Nizam lives in a village near the rainforest preserve surrounding PeduLake, just below the Thai border in Peninsular Malaysia. His grandfather Pak-Teh is the leader of the honey hunting clan. It is Pak-Teh who has the high honor of climbing the tall Tualang tree in the annual hunt to gather honey from the nests of giant honey bees.
But Pak-Teh is getting older and is now ready to prepare someone to take his place. He believes that Nizam is the one. Even though Nizam has climbed the mighty Tualang—the bee tree—in the daylight, he has never done it at night. Will he be brave enough?
On the first moonless night of the honey hunt, Nizam and Pak-Teh and the other honey hunters enter the dark rainforest. Pak-Teh starts the hunt with a prayer and a traditional story. Then he begins to climb. Nizam follows. Can he climb that high and not be afraid? Will the angry bees sting him?
At the top, Nizam and Pak-Teh use the honey hunters’ secret to keep from being stung, while their clansmen below soothe the bees with chanting.
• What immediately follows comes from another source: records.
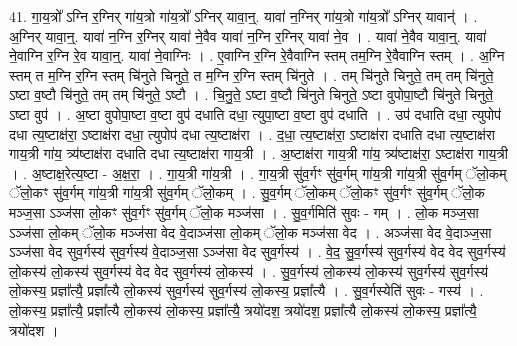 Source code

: \documentclass[17pt]{extarticle}
\begin{document}
41. गा॒य॒त्रो᳚ ऽग्नि र॒ग्निर् गा॑य॒त्रो गा॑य॒त्रो᳚ ऽग्निर् यावा॒न्॒. यावा॑ न॒ग्निर् गा॑य॒त्रो गा॑य॒त्रो᳚ ऽग्निर् यावान्॑ । . अ॒ग्निर् यावा॒न्॒. यावा॑ न॒ग्नि र॒ग्निर् यावा॑ ने॒वैव यावा॑ न॒ग्नि र॒ग्निर् यावा॑ ने॒व । . यावा॑ ने॒वैव यावा॒न्॒. यावा॑ ने॒वाग्नि र॒ग्नि रे॒व यावा॒न्॒. यावा॑ ने॒वाग्निः । . ए॒वाग्नि र॒ग्नि रे॒वैवाग्नि स्तम् तम॒ग्नि रे॒वैवाग्नि स्तम् । . अ॒ग्नि स्तम् त म॒ग्नि र॒ग्नि स्तम् चि॑नुते चिनुते॒ त म॒ग्नि र॒ग्नि स्तम् चि॑नुते । . तम् चि॑नुते चिनुते॒ तम् तम् चि॑नुते॒ ऽष्टा व॒ष्टौ चि॑नुते॒ तम् तम् चि॑नुते॒ ऽष्टौ । . चि॒नु॒ते॒ ऽष्टा व॒ष्टौ चि॑नुते चिनुते॒ ऽष्टा वुपोपा॒ष्टौ चि॑नुते चिनुते॒ ऽष्टा वुप॑ । . अ॒ष्टा वुपोपा॒ष्टा व॒ष्टा वुप॑ दधाति दधा॒ त्युपा॒ष्टा व॒ष्टा वुप॑ दधाति । . उप॑ दधाति दधा॒ त्युपोप॑ दधा त्य॒ष्टाक्ष॑रा॒ ऽष्टाक्ष॑रा दधा॒ त्युपोप॑ दधा त्य॒ष्टाक्ष॑रा । . द॒धा॒ त्य॒ष्टाक्ष॑रा॒ ऽष्टाक्ष॑रा दधाति दधा त्य॒ष्टाक्ष॑रा गाय॒त्री गा॑य॒ त्र्य॑ष्टाक्ष॑रा दधाति दधा त्य॒ष्टाक्ष॑रा गाय॒त्री । . अ॒ष्टाक्ष॑रा गाय॒त्री गा॑य॒ त्र्य॑ष्टाक्ष॑रा॒ ऽष्टाक्ष॑रा गाय॒त्री । . अ॒ष्टाक्ष॒रेत्य॒ष्टा - अ॒क्ष॒रा॒ । . गा॒य॒त्री गा॑य॒त्री । . गा॒य॒त्री सु॑व॒र्गꣳ सु॑व॒र्गम् गा॑य॒त्री गा॑य॒त्री सु॑व॒र्गम् ॅलो॒कम् ॅलो॒कꣳ सु॑व॒र्गम् गा॑य॒त्री गा॑य॒त्री सु॑व॒र्गम् ॅलो॒कम् । . सु॒व॒र्गम् ॅलो॒कम् ॅलो॒कꣳ सु॑व॒र्गꣳ सु॑व॒र्गम् ॅलो॒क मञ्ज॒सा ऽञ्ज॑सा लो॒कꣳ सु॑व॒र्गꣳ सु॑व॒र्गम् ॅलो॒क मञ्ज॑सा । . सु॒व॒र्गमिति॑ सुवः - गम् । . लो॒क मञ्ज॒सा ऽञ्ज॑सा लो॒कम् ॅलो॒क मञ्ज॑सा वेद वे॒दाञ्ज॑सा लो॒कम् ॅलो॒क मञ्ज॑सा वेद । . अञ्ज॑सा वेद वे॒दाञ्ज॒सा ऽञ्ज॑सा वेद सुव॒र्गस्य॑ सुव॒र्गस्य॑ वे॒दाञ्ज॒सा ऽञ्ज॑सा वेद सुव॒र्गस्य॑ । . वे॒द॒ सु॒व॒र्गस्य॑ सुव॒र्गस्य॑ वेद वेद सुव॒र्गस्य॑ लो॒कस्य॑ लो॒कस्य॑ सुव॒र्गस्य॑ वेद वेद सुव॒र्गस्य॑ लो॒कस्य॑ । . सु॒व॒र्गस्य॑ लो॒कस्य॑ लो॒कस्य॑ सुव॒र्गस्य॑ सुव॒र्गस्य॑ लो॒कस्य॒ प्रज्ञा᳚त्यै॒ प्रज्ञा᳚त्यै लो॒कस्य॑ सुव॒र्गस्य॑ सुव॒र्गस्य॑ लो॒कस्य॒ प्रज्ञा᳚त्यै । . सु॒व॒र्गस्येति॑ सुवः - गस्य॑ । . लो॒कस्य॒ प्रज्ञा᳚त्यै॒ प्रज्ञा᳚त्यै लो॒कस्य॑ लो॒कस्य॒ प्रज्ञा᳚त्यै॒ त्रयो॑दश॒ त्रयो॑दश॒ प्रज्ञा᳚त्यै लो॒कस्य॑ लो॒कस्य॒ प्रज्ञा᳚त्यै॒ त्रयो॑दश । \newline
\pagebreak
{}
\end{document}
After a week of gathering honey in the nights, the clan returns home to celebrate their sweet and miraculous golden harvest.
At this feast, Pak-Teh honors Nizam with an important announcement.
This is a collaboration between three remarkable people: a scientist who has been fascinated with insects since the third grade; a writer who believes that writing children’s books is her way of building a better world; and an artist who never stops sketching and drawing as he travels.
Meet the creators of The Bee Tree:
Stephen Buchmann has traveled all over the world studying bees. He is a member of the entomology department faculty at the University of Arizona, and the author/co-author of 150 scientific papers and 8 books (including The Forgotten Pollinators and Letters from the Hive). He is active in international pollination research, conservation and policies to protect the world’s pollinators and the plants they pollinate. He served on a National Academy of Science committee investigating the status of pollinators in North America.
Diana Cohn is an award winning children’s book author. Her books include ¡Sí, Se Puede! / Yes, We Can! (Cinco Puntos Press); Dream Carver (Chronicle Books); and Mr. Goethe’s Garden (Bell Pond Books). She is a hobbyist beekeeper with a deep interest in pollination ecology. She first met Steve Buchmann while working on a radio documentary on the pollination crisis in America. As a result of their meeting they co-founded The Bee Works, an organization dedicated to public education about pollination ecology.
Paul Mirocha’s illustrations first appeared in Gathering the Desert by Gary Paul Nabhan, winner of the John Burroughs Medal for natural history in 1985. After 13 years as a graphic designer for the University of Arizona’s Office of Arid Lands Studies, Paul left to become a full-time illustrator, producing over 20 children’s picture books and pop-ups as well as modern nature writing, among them High Tide in Tucson, Prodigal Summer, and Small Wonder, by Barbara Kingsolver. Paul has made five trips to Malaysia. His paintings in The Bee Tree come directly from his sketchbook and memories from those experiences.